St Andrews golf historian Roger McStravick tells Michael Alexander why he was moved to finally honour 19th century Open Champion Jamie Anderson with a gravestone.
He was the 19th century professional golfer from St Andrews who won the Open Championship three times yet died destitute in the Thornton Poorhouse before being buried in an unmarked St Andrews grave.
Now a headstone is this week to be finally placed at Jamie Anderson’s burial site within St Andrews Cathedral thanks to the persistence of award-winning St Andrews-based author and golf historian Roger McStravick.
Roger, 47, who wrote about Jamie in his 2014 book St Andrews In the Footsteps of Old Tom Morris, has been liaising with Historic Scotland for more than three years to have a stone erected.
Now, having received “very generous” support from local golf clubs and individuals, the stone – carefully crafted by St Andrews-raised, Guardbridge-based stonemason Mark Ritchie is to be unveiled at a ceremony at the grave site on July 25.
Born in 1842, and a peer of Old Tom and Young Tommy Morris, Jamie was brought up at Auld Daw’s house at 43 North Street, St Andrews, and was a prominent member of The St Andrews Golf Club and the Rose Golf Club.
The father of 11, who won the Open Championship in 1877, 1878 and 1879, had a small headstone made when his son David died aged eight months in 1863.
However, while Jamie, who died in 1905, his wife Janet, his sister Elspeth and father Auld Daw were all buried in the same lair some years later, no other headstone was ever added.
It’s a story which Northern Ireland-raised Mr McStravick found difficult to write about in his book without feeling a “heartfelt sense of profound loss, sadness and simply frustration at a life stolen from one so gifted.”
“It all came out of the research for Footsteps – the St Andrews book I wrote,” he said.
“I was just astounded to see there were major winners in the graveyard, but with no headstone.
“Jamie’s story in particular really struck a chord with me.
“He didn’t have much luck growing up. They weren’t wealthy by any means.
“The deck of cards just seemed to be stacked against them.
“Yet against all of this background, he won three Open Championships in a row which was just phenomenal.”
History records that Anderson died in the poorhouse in Thornton.
But after speaking to a specialist in London, Roger concluded that the “Dickensian” image of destitution was not necessarily true in this case as the expert said some people would actually put themselves into a poorhouse for respite.
“The perception he had died a drunkard was based on one record of being drunk and incapable – but one mad night out shouldn’t persecute a man – or we’d all be in trouble!” laughed Roger.
Roger wanted to give a “more balanced” account of Jamie’s life. He likes to remember him as being the best in the world at golf, which he was.

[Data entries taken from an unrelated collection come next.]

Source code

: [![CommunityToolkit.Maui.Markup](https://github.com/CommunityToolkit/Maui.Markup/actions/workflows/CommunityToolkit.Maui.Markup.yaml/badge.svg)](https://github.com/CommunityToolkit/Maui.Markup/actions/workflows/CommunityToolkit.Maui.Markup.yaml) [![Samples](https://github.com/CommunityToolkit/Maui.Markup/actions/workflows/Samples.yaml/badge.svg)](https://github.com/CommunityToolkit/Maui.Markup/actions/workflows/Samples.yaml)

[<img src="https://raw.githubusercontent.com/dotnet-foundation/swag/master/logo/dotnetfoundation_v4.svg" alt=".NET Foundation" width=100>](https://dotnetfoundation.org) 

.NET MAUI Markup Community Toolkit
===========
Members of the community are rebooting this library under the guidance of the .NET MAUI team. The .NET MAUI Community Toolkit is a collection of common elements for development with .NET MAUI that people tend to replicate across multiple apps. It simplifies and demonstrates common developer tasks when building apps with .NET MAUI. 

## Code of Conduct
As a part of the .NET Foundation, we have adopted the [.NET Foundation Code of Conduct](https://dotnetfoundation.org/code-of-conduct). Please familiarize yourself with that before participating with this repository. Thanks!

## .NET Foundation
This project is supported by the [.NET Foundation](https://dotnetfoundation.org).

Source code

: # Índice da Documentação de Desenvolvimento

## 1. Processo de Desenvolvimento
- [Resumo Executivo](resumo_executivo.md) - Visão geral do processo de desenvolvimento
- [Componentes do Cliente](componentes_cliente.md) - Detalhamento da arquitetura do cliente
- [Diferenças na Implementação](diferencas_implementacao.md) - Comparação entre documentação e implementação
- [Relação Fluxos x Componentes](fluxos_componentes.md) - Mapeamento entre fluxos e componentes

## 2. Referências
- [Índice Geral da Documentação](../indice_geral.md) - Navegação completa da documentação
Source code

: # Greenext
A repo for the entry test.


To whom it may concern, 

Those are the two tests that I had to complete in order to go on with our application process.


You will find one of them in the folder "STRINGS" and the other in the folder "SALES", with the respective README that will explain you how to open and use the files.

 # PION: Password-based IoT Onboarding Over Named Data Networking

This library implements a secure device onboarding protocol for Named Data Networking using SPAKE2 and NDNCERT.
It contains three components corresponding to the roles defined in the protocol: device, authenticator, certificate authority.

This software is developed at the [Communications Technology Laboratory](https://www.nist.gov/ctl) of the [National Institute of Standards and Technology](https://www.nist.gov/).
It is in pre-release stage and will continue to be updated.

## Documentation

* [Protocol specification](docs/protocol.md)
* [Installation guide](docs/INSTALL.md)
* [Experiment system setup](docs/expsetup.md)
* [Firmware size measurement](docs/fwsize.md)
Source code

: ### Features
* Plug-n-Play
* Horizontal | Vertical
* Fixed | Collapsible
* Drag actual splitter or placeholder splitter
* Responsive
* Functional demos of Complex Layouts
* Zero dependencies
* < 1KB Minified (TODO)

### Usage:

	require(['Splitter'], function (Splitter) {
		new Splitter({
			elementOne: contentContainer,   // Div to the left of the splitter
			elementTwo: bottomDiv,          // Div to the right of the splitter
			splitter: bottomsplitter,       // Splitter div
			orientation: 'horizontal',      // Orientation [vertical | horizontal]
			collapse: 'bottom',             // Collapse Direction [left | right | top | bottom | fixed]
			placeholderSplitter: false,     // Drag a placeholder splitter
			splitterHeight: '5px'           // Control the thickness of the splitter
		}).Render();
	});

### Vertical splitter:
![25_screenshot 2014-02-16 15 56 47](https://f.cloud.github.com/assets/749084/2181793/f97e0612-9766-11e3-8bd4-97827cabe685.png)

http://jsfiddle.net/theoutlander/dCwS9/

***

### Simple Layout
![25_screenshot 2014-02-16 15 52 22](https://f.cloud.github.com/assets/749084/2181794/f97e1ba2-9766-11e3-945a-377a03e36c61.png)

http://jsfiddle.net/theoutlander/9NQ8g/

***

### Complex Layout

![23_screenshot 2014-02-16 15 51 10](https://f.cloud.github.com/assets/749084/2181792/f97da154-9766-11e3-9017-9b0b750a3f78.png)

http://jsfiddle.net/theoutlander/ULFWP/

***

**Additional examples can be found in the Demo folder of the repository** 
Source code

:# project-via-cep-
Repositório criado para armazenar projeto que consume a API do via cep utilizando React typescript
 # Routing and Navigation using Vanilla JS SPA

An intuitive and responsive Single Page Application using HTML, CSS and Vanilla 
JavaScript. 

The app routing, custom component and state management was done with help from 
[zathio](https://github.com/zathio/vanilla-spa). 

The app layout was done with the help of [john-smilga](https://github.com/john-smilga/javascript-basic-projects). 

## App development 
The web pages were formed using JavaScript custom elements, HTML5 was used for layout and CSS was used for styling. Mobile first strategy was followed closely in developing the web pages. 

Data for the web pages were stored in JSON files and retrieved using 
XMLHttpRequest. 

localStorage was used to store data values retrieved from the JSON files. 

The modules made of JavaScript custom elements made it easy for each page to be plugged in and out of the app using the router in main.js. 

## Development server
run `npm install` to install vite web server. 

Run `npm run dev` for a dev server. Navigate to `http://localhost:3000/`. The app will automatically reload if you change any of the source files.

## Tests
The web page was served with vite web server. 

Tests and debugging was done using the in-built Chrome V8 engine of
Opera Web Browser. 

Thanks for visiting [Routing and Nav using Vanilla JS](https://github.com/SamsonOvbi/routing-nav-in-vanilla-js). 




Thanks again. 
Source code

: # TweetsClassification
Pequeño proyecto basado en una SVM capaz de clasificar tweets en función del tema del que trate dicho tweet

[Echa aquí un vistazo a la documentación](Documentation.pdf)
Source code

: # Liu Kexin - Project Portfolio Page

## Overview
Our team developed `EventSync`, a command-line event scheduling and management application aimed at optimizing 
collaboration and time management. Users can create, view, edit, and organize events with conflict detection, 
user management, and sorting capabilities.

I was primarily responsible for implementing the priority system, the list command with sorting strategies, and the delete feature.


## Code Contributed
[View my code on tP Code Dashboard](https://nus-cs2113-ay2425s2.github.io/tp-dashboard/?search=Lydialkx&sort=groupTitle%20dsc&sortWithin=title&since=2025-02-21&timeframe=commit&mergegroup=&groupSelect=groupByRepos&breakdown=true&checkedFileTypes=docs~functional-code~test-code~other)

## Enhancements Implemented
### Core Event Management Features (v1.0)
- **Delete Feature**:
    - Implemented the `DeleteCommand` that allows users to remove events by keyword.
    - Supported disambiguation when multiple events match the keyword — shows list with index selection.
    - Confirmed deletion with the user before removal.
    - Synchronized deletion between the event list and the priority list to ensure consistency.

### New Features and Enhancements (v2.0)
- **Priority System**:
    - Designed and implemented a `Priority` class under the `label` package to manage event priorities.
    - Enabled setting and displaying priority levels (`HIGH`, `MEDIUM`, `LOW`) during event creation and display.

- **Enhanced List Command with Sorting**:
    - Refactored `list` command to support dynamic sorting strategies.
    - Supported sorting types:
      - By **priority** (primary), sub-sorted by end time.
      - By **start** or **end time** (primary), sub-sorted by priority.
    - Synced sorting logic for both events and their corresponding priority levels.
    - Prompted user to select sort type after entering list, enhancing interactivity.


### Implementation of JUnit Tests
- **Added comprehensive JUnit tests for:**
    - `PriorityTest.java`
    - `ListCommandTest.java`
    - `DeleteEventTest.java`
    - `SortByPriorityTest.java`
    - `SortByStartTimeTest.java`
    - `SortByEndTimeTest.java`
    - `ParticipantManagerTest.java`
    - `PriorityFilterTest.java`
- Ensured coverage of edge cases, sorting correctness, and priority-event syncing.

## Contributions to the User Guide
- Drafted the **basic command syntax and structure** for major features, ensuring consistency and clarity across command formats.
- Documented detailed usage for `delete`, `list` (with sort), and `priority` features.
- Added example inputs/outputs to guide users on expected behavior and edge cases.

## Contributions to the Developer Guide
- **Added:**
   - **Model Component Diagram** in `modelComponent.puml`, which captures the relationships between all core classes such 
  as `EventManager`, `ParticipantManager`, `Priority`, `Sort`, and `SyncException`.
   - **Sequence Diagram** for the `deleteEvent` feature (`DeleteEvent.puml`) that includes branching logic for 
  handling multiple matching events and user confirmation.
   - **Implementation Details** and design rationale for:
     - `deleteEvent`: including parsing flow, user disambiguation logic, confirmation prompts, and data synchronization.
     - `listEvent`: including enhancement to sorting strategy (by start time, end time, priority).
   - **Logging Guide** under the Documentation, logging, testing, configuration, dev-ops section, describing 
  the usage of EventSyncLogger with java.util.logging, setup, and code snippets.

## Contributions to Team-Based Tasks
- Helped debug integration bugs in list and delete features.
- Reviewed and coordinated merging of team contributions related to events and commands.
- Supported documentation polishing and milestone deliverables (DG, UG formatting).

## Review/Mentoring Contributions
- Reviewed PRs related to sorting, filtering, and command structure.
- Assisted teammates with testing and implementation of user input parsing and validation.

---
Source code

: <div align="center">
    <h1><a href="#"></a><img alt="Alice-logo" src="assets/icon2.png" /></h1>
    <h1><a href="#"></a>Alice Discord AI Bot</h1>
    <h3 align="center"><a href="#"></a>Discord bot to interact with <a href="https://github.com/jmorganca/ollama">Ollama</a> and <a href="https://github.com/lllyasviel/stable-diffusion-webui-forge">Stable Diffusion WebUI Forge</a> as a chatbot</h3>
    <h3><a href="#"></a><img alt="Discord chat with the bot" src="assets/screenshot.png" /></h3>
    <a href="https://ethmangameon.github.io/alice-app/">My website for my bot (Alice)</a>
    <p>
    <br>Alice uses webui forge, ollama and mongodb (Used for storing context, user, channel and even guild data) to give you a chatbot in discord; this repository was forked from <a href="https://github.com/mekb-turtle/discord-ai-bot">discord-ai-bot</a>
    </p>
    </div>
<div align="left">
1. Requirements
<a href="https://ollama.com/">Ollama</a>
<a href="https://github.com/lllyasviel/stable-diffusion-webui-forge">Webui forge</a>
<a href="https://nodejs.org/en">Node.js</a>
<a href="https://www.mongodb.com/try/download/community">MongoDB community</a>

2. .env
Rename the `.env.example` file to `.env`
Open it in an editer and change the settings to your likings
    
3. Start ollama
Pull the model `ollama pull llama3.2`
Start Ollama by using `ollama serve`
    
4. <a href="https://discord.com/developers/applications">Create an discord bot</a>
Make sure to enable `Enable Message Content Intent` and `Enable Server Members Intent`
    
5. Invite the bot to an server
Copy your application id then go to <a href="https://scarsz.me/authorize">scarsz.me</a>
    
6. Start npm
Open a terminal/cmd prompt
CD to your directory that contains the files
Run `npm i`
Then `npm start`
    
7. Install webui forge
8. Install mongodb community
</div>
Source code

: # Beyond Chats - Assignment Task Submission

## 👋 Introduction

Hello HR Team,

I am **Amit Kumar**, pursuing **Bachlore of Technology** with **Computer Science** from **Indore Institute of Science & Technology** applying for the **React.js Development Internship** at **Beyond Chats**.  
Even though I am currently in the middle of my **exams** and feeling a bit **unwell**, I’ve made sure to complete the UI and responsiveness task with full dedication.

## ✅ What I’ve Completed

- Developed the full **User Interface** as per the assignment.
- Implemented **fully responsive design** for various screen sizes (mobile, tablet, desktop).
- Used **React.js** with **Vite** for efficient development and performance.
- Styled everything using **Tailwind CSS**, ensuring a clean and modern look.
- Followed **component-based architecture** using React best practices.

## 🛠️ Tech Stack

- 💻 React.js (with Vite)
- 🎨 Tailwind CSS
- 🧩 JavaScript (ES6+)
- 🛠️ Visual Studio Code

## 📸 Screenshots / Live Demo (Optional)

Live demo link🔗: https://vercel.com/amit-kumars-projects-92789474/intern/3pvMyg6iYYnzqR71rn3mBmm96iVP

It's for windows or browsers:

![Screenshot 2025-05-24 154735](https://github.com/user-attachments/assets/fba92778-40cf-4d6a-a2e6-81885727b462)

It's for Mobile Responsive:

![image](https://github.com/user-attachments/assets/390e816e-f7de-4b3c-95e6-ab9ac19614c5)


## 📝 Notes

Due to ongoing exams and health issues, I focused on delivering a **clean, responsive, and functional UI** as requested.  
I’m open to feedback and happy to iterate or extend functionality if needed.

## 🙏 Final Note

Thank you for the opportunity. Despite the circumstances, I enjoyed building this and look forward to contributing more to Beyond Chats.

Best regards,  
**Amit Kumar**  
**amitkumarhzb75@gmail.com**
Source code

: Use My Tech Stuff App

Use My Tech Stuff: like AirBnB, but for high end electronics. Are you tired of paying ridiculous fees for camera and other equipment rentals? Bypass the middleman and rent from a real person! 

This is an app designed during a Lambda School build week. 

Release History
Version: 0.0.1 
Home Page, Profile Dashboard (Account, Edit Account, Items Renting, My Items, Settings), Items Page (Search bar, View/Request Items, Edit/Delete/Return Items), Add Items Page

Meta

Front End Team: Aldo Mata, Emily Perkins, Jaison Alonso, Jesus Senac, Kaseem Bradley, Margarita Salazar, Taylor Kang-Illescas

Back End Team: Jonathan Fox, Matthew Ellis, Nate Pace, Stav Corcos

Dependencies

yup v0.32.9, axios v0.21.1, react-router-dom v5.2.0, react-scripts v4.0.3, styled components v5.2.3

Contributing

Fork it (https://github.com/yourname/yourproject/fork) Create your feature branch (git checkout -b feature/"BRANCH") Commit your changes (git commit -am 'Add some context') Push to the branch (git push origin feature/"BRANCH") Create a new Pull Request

As far as the stone goes, he’s “chuffed” the creation is being made by local man Mark Ritchie who has a reputation for his artistry and creativity.
Roger added: “The stone we have got is exactly the same shape as the one Jamie chose for his infant son, so it’ll look like father and son together.
“The stone is as close to Nydie stone (from a former local quarry) as we can get. It looks identical.
“Hopefully the stone itself will be sensitive to those around it. My hope is that it’ll look like it was put down in 1905.”
Relatives of Jamie Anderson, including his great great granddaughter based in Cellardyke, are due to attend the ceremony.